The Conservative Party has announced a bold new plan to fix Britain's roads: make bus lanes less useful. Specifically, they're promising to end 24-hour bus lanes in areas they control after May's local elections in England, as part of a six-point plan for drivers they've dubbed 'bus lanes that make sense.'
According to the party, councils under their control will only allow bus lanes if there's a 'genuine requirement' - a phrase that will surely be defined with the same precision as 'oven-ready' deals of yore. And if they return to national government, they'd go even further: no 24/7 bus lanes without a minister's explicit written permission, because nothing says 'cutting red tape' like requiring a government signature for a road marking.
A Conservative spokesperson explained the logic: 'Councils across the country have turned bus lanes into 24/7 enforcement traps. Conservatives will restore a common-sense approach to how road space is used.' Translation: Those dastardly bus lanes have been catching drivers doing the thing they're supposed to prevent - driving in bus lanes - and that's simply unacceptable.
Bus lanes, for those unfamiliar, are sections of road reserved for public buses and authorised vehicles like taxis. They're controlled by councils and either operate at specific times (indicated by blue signs) or 24/7. The coverage varies wildly across the UK - because why have consistent policy when you can have postcode lottery?
In 2021, Transport for London revealed that about 50 miles (85km) of bus lanes in the city would permanently operate 24/7. That same year, the Conservative-controlled West Northamptonshire Council scrapped a 24/7 bus lane and reduced its operating times. But, in a delightful display of inconsistency, the Conservative-run Norfolk County Council installed a 24/7 bus lane in 2021. So the policy is: we hate 24/7 bus lanes, except when we like them.
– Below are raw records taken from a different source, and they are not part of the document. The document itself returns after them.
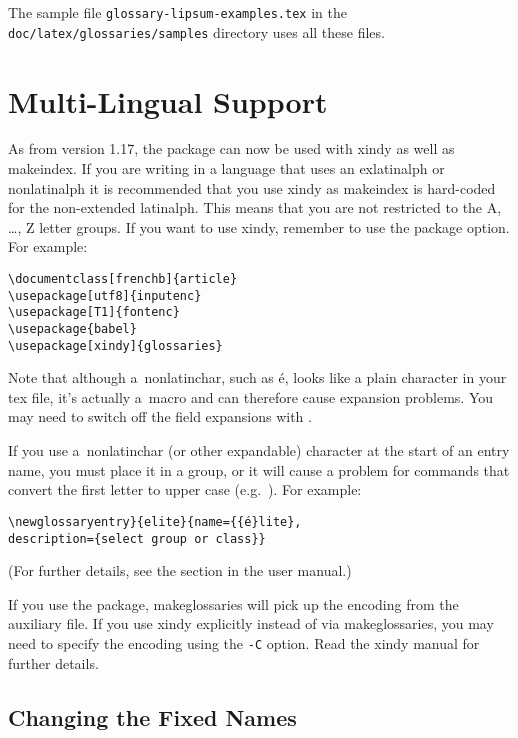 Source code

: \documentclass[report,inlinetitle]{nlctdoc}
\newcounter{sample}
\begin{document}
The sample file \texttt{glossary-lipsum-examples.tex} in the 
\texttt{doc\slash latex\slash glossaries\slash samples} directory
uses all these files.

\section{Multi-Lingual Support}
\label{sec:languages}

As from version 1.17, the  package can now be
used with \gls{xindy} as well as \gls{makeindex}. If you
are writing in a language that uses an \gls{exlatinalph} or
\gls{nonlatinalph} it is recommended that you use \gls*{xindy}
as \gls*{makeindex} is hard-coded for the non-extended
\gls{latinalph}. This
means that you are not restricted to the A, \ldots, Z letter groups.
If you want to use \gls*{xindy}, remember to use the
 package option. For example:
\begin{verbatim}
\documentclass[frenchb]{article}
\usepackage[utf8]{inputenc}
\usepackage[T1]{fontenc}
\usepackage{babel}
\usepackage[xindy]{glossaries}
\end{verbatim}

\begin{important}
Note that although a~\gls{nonlatinchar}, such as \'e, looks like a plain
character in your tex file, it's actually a~macro and can therefore
cause expansion problems. You may need to switch off the field
expansions with .

If you use a~\gls{nonlatinchar} (or other expandable) character at the start of
an entry name, you must place it in a group, or it will cause
a problem for commands that convert the first letter to upper case
(e.g.\ ). For example:
\begin{alltt}
\verb|\newglossaryentry}{elite}{name={{|\'e\verb|}lite},|
description=\verb|{select group or class}}|
\end{alltt}
\end{important}
(For further details, see the section
 in the
 user manual.)

If you use the  package, \gls{makeglossaries}
will pick up the encoding from the auxiliary file. If you use
\gls{xindy} explicitly instead of via \gls*{makeglossaries},
you may need to specify the encoding using the \texttt{-C} 
option. Read the \gls*{xindy} manual for further details.

\subsection{Changing the Fixed Names}
\label{sec:fixednames}
\end{document}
The bus lane pledge is just one part of the Conservatives' wider plan to 'restore common sense for car owners to get Britain moving again.' The full package includes reversing a fuel duty hike due in September, spending £100m on pothole repairs, ending blanket 20mph schemes, clearing the driving test backlog, and scrapping the 2030 ban on petrol and diesel cars. It's basically a greatest hits album of driver-friendly policies, with a few new remixes.
Labour, ever the opposition, pointed out that the Conservatives 'had left our roads riddled with potholes and the driving test system in chaos' during their previous 14-year stint in power. They countered by promising to freeze fuel duty, double investment in pothole fixes, approve new road projects, and increase driving test capacity.
The Liberal Democrats, meanwhile, blamed motorists' woes on 'Trump's illegal war in Iran' - a conflict that apparently exists in their alternative reality - and demanded an immediate 10p cut to fuel duty and slashing VAT for public electric car charging.
Reform UK accused Conservative leader Kemi Badenoch of copying their homework, particularly on reversing the planned 5p fuel duty rise. A Reform UK spokesperson noted, with impeccable logic: 'It's all very well announcing a policy to clear driving test backlogs when it was created under their government.'
And the Green Party of England and Wales had perhaps the most cutting response, comparing the plan to 'Jeremy Clarkson's wildest dream' and warning it would be 'a living nightmare' for most communities. 'If recent events have taught us anything,' a Green spokesperson said, 'it's that we need to stop forcing people to drive just to get around in their daily lives.'
In other words, the Conservatives want to make bus lanes make sense - which, depending on your perspective, either means making them work for buses or making them work for everyone else. The election will decide which definition wins.